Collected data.
►

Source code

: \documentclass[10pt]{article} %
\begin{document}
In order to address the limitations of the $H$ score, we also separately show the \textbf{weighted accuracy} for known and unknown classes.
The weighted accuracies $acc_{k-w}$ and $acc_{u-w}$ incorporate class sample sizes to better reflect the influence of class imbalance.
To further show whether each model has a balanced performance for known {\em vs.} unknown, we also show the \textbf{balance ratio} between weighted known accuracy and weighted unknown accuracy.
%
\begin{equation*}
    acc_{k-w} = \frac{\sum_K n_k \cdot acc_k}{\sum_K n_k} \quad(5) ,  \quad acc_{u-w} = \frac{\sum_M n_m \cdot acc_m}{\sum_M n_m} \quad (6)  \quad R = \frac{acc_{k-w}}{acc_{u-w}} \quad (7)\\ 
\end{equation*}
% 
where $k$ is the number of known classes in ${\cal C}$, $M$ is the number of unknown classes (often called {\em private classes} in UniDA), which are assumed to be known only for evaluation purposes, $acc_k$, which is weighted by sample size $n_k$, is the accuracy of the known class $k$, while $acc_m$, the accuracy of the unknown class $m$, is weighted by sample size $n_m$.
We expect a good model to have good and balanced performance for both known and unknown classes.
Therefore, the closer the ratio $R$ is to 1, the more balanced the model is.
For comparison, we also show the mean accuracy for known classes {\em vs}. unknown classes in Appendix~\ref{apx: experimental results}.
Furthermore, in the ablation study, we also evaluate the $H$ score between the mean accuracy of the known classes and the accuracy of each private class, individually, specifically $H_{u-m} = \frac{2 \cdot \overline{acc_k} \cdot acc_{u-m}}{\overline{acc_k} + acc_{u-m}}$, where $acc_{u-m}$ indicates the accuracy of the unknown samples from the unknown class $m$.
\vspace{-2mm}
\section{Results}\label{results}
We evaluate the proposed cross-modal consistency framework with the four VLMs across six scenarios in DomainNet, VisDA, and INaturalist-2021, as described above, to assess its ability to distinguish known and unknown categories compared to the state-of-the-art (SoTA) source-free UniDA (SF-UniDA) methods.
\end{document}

◄

Please give back the entries above, unchanged and complete.

RESULT OF THIS EXERCISE.
Source code

: \documentclass[10pt]{article} %
\begin{document}
In order to address the limitations of the $H$ score, we also separately show the \textbf{weighted accuracy} for known and unknown classes.
The weighted accuracies $acc_{k-w}$ and $acc_{u-w}$ incorporate class sample sizes to better reflect the influence of class imbalance.
To further show whether each model has a balanced performance for known {\em vs.} unknown, we also show the \textbf{balance ratio} between weighted known accuracy and weighted unknown accuracy.
%
\begin{equation*}
    acc_{k-w} = \frac{\sum_K n_k \cdot acc_k}{\sum_K n_k} \quad(5) ,  \quad acc_{u-w} = \frac{\sum_M n_m \cdot acc_m}{\sum_M n_m} \quad (6)  \quad R = \frac{acc_{k-w}}{acc_{u-w}} \quad (7)\\ 
\end{equation*}
% 
where $k$ is the number of known classes in ${\cal C}$, $M$ is the number of unknown classes (often called {\em private classes} in UniDA), which are assumed to be known only for evaluation purposes, $acc_k$, which is weighted by sample size $n_k$, is the accuracy of the known class $k$, while $acc_m$, the accuracy of the unknown class $m$, is weighted by sample size $n_m$.
We expect a good model to have good and balanced performance for both known and unknown classes.
Therefore, the closer the ratio $R$ is to 1, the more balanced the model is.
For comparison, we also show the mean accuracy for known classes {\em vs}. unknown classes in Appendix~\ref{apx: experimental results}.
Furthermore, in the ablation study, we also evaluate the $H$ score between the mean accuracy of the known classes and the accuracy of each private class, individually, specifically $H_{u-m} = \frac{2 \cdot \overline{acc_k} \cdot acc_{u-m}}{\overline{acc_k} + acc_{u-m}}$, where $acc_{u-m}$ indicates the accuracy of the unknown samples from the unknown class $m$.
\vspace{-2mm}
\section{Results}\label{results}
We evaluate the proposed cross-modal consistency framework with the four VLMs across six scenarios in DomainNet, VisDA, and INaturalist-2021, as described above, to assess its ability to distinguish known and unknown categories compared to the state-of-the-art (SoTA) source-free UniDA (SF-UniDA) methods.
\end{document}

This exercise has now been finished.